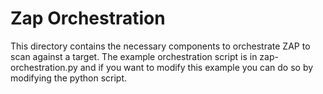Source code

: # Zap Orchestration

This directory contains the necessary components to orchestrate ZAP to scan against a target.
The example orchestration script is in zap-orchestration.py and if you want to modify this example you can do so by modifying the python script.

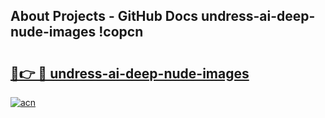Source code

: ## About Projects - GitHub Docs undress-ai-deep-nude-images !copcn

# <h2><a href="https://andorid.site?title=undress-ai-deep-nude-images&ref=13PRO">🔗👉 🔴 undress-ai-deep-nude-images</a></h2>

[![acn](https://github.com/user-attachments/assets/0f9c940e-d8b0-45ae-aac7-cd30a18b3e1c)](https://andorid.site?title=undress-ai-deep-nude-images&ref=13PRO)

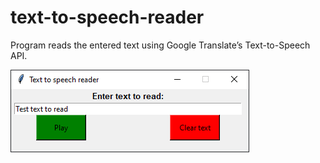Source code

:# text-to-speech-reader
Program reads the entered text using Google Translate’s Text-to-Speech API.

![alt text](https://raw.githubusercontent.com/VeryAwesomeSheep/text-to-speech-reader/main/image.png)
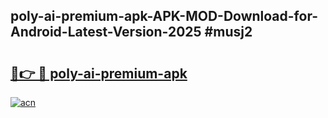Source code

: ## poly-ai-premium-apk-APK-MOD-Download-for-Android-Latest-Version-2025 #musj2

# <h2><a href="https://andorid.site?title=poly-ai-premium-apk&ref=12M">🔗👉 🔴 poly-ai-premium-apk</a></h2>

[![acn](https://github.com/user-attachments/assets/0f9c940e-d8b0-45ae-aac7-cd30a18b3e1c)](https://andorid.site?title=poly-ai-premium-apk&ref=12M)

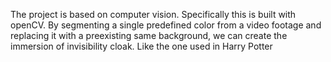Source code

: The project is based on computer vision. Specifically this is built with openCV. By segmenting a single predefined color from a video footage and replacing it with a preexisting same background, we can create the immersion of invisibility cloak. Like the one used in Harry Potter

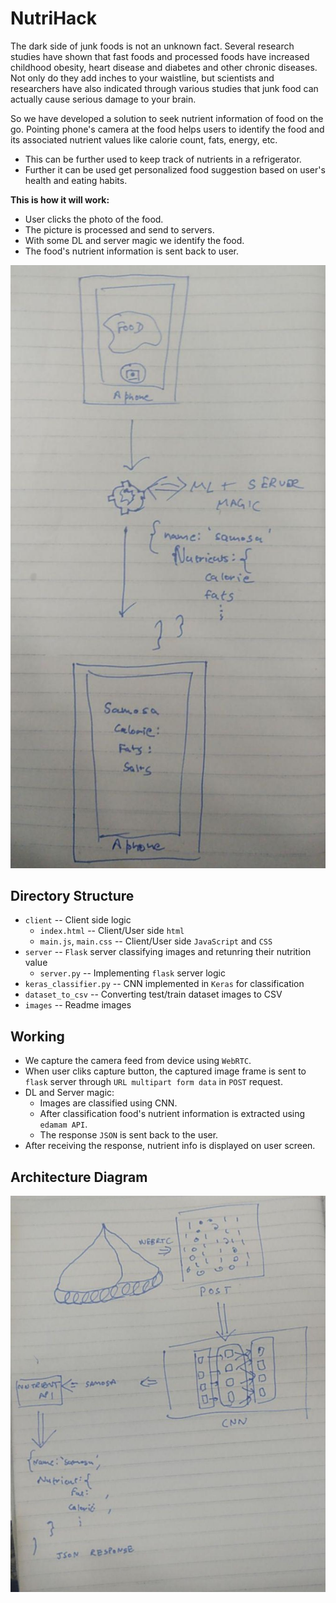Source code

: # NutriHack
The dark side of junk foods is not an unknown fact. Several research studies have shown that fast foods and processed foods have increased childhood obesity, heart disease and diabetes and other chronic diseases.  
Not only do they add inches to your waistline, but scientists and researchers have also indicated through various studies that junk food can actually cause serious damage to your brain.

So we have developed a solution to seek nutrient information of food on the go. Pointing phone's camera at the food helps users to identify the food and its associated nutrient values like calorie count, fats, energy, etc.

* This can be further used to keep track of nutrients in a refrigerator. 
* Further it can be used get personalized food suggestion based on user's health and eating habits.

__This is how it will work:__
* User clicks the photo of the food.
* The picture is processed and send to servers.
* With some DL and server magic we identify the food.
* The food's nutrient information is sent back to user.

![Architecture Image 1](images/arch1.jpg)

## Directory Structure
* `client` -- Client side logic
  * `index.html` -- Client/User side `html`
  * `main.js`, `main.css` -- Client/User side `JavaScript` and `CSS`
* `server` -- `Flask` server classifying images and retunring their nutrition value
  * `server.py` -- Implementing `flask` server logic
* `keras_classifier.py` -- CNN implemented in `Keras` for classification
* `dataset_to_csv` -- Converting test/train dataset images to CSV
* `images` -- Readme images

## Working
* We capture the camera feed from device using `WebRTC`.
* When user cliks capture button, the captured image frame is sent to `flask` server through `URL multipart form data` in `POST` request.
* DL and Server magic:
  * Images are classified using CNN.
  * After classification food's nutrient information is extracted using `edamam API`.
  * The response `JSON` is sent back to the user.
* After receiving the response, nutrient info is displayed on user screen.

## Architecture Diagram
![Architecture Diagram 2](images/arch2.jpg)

☆ ☆ ☆ ☆ ☆

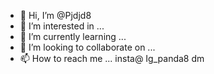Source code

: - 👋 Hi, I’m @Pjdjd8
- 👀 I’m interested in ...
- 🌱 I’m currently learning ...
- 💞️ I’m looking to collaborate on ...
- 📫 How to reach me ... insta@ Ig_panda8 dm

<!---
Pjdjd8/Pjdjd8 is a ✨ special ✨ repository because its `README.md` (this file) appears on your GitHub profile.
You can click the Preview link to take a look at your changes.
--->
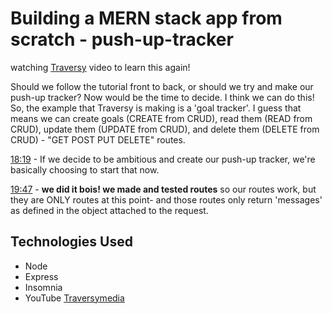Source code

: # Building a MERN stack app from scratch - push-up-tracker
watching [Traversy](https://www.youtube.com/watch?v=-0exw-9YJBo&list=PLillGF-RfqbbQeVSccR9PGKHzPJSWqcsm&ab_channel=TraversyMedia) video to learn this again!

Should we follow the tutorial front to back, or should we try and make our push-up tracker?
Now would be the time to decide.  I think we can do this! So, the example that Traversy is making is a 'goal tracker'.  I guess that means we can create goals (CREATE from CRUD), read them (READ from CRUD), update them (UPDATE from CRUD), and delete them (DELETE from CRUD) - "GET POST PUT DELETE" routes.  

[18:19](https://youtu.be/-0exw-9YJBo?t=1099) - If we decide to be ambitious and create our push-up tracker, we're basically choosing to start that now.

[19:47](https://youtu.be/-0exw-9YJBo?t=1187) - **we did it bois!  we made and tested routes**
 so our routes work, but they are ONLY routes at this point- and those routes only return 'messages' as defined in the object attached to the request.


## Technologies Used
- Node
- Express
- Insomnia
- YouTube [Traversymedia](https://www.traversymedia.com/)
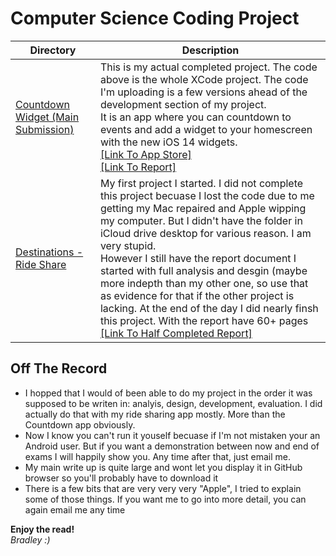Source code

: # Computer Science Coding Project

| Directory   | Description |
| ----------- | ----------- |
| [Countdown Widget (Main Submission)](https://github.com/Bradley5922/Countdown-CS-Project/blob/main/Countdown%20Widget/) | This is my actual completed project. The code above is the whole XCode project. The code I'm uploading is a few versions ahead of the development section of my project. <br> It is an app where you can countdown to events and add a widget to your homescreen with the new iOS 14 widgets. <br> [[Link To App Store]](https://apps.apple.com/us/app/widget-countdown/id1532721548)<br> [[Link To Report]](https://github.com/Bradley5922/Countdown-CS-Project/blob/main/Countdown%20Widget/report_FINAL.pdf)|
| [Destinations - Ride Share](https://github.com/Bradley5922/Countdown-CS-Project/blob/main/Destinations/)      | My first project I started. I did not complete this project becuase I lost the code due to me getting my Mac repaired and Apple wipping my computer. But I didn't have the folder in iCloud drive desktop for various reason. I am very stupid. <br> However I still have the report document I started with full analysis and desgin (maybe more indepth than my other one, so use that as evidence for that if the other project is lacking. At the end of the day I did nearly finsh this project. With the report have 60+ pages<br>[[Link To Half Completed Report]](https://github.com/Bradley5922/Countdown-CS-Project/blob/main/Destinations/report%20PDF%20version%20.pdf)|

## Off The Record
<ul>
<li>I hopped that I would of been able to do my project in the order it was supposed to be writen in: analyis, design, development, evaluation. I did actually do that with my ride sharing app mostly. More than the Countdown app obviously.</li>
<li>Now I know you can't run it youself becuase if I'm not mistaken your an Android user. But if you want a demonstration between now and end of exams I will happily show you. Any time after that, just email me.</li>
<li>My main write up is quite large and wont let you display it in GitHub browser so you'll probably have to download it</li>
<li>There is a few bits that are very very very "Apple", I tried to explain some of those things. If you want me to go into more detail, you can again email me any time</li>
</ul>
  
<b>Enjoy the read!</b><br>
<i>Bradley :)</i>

☆ ☆ ☆ ☆ ☆

• **Instructions for the task**
Lines that include the word "using" are to be extracted from the data above.

• **Answer box**
Program reads the entered text using Google Translate’s Text-to-Speech API.
* We capture the camera feed from device using `WebRTC`.
  * Images are classified using CNN.
  * After classification food's nutrient information is extracted using `edamam API`.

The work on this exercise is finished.